Each line of the material below must be transcribed exactly.
(MATERIAL SHOWN Opens)
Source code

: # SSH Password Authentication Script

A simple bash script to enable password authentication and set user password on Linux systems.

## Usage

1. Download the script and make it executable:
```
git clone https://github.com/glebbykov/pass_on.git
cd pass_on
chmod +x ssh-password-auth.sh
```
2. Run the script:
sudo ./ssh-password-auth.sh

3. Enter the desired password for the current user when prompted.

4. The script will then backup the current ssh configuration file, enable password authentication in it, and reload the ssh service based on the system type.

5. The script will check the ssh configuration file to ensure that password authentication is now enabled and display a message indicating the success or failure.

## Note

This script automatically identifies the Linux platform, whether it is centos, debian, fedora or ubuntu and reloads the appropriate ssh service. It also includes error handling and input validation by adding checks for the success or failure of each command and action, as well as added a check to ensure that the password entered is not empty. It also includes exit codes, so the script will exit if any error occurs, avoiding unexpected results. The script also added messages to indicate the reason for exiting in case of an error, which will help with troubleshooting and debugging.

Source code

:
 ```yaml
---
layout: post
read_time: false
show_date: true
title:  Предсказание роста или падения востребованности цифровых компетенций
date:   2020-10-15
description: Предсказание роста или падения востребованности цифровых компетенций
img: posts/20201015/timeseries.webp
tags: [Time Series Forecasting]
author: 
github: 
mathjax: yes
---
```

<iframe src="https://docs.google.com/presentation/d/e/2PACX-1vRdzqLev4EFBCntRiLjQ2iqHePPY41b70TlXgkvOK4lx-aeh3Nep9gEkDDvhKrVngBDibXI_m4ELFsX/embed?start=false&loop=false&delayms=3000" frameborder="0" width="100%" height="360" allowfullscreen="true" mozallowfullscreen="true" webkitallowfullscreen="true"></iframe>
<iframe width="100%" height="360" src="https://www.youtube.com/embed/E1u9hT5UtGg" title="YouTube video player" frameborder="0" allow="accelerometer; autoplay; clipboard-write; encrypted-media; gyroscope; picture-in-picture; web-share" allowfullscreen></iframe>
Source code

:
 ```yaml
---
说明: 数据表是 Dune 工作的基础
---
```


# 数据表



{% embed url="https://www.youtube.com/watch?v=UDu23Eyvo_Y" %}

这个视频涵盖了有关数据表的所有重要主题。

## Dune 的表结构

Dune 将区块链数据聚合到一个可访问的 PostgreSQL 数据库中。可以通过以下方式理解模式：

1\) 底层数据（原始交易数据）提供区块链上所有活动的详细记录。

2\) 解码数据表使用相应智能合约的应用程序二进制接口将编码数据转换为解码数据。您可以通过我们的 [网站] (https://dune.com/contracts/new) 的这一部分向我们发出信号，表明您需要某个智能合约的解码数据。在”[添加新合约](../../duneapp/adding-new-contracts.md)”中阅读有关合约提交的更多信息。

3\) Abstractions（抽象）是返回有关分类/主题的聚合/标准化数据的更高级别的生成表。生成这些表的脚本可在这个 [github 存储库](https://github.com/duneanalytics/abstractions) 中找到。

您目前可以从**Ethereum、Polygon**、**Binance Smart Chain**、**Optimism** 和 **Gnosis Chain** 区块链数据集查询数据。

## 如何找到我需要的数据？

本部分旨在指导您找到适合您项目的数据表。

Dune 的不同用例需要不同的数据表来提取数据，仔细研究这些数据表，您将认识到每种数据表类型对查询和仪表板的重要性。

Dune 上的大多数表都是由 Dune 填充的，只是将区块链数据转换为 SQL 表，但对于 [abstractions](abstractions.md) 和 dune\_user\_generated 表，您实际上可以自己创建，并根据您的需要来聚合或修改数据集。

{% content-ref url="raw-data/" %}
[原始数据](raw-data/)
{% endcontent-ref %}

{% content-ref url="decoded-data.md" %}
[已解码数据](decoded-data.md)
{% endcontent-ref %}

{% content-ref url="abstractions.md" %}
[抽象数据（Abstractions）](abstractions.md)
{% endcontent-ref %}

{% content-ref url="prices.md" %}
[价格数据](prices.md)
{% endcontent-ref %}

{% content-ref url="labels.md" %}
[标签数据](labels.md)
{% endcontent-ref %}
(MATERIAL SHOWN Closes)
**ANSWER SPACE:**
Source code

: # SSH Password Authentication Script

A simple bash script to enable password authentication and set user password on Linux systems.

## Usage

1. Download the script and make it executable:
```
git clone https://github.com/glebbykov/pass_on.git
cd pass_on
chmod +x ssh-password-auth.sh
```
2. Run the script:
sudo ./ssh-password-auth.sh

3. Enter the desired password for the current user when prompted.

4. The script will then backup the current ssh configuration file, enable password authentication in it, and reload the ssh service based on the system type.

5. The script will check the ssh configuration file to ensure that password authentication is now enabled and display a message indicating the success or failure.

## Note

This script automatically identifies the Linux platform, whether it is centos, debian, fedora or ubuntu and reloads the appropriate ssh service. It also includes error handling and input validation by adding checks for the success or failure of each command and action, as well as added a check to ensure that the password entered is not empty. It also includes exit codes, so the script will exit if any error occurs, avoiding unexpected results. The script also added messages to indicate the reason for exiting in case of an error, which will help with troubleshooting and debugging.

Source code

:
 ```yaml
---
layout: post
read_time: false
show_date: true
title:  Предсказание роста или падения востребованности цифровых компетенций
date:   2020-10-15
description: Предсказание роста или падения востребованности цифровых компетенций
img: posts/20201015/timeseries.webp
tags: [Time Series Forecasting]
author: 
github: 
mathjax: yes
---
```

<iframe src="https://docs.google.com/presentation/d/e/2PACX-1vRdzqLev4EFBCntRiLjQ2iqHePPY41b70TlXgkvOK4lx-aeh3Nep9gEkDDvhKrVngBDibXI_m4ELFsX/embed?start=false&loop=false&delayms=3000" frameborder="0" width="100%" height="360" allowfullscreen="true" mozallowfullscreen="true" webkitallowfullscreen="true"></iframe>
<iframe width="100%" height="360" src="https://www.youtube.com/embed/E1u9hT5UtGg" title="YouTube video player" frameborder="0" allow="accelerometer; autoplay; clipboard-write; encrypted-media; gyroscope; picture-in-picture; web-share" allowfullscreen></iframe>
Source code

:
 ```yaml
---
说明: 数据表是 Dune 工作的基础
---
```


# 数据表



{% embed url="https://www.youtube.com/watch?v=UDu23Eyvo_Y" %}

这个视频涵盖了有关数据表的所有重要主题。

## Dune 的表结构

Dune 将区块链数据聚合到一个可访问的 PostgreSQL 数据库中。可以通过以下方式理解模式：

1\) 底层数据（原始交易数据）提供区块链上所有活动的详细记录。

2\) 解码数据表使用相应智能合约的应用程序二进制接口将编码数据转换为解码数据。您可以通过我们的 [网站] (https://dune.com/contracts/new) 的这一部分向我们发出信号，表明您需要某个智能合约的解码数据。在”[添加新合约](../../duneapp/adding-new-contracts.md)”中阅读有关合约提交的更多信息。

3\) Abstractions（抽象）是返回有关分类/主题的聚合/标准化数据的更高级别的生成表。生成这些表的脚本可在这个 [github 存储库](https://github.com/duneanalytics/abstractions) 中找到。

您目前可以从**Ethereum、Polygon**、**Binance Smart Chain**、**Optimism** 和 **Gnosis Chain** 区块链数据集查询数据。

## 如何找到我需要的数据？

本部分旨在指导您找到适合您项目的数据表。

Dune 的不同用例需要不同的数据表来提取数据，仔细研究这些数据表，您将认识到每种数据表类型对查询和仪表板的重要性。

Dune 上的大多数表都是由 Dune 填充的，只是将区块链数据转换为 SQL 表，但对于 [abstractions](abstractions.md) 和 dune\_user\_generated 表，您实际上可以自己创建，并根据您的需要来聚合或修改数据集。

{% content-ref url="raw-data/" %}
[原始数据](raw-data/)
{% endcontent-ref %}

{% content-ref url="decoded-data.md" %}
[已解码数据](decoded-data.md)
{% endcontent-ref %}

{% content-ref url="abstractions.md" %}
[抽象数据（Abstractions）](abstractions.md)
{% endcontent-ref %}

{% content-ref url="prices.md" %}
[价格数据](prices.md)
{% endcontent-ref %}

{% content-ref url="labels.md" %}
[标签数据](labels.md)
{% endcontent-ref %}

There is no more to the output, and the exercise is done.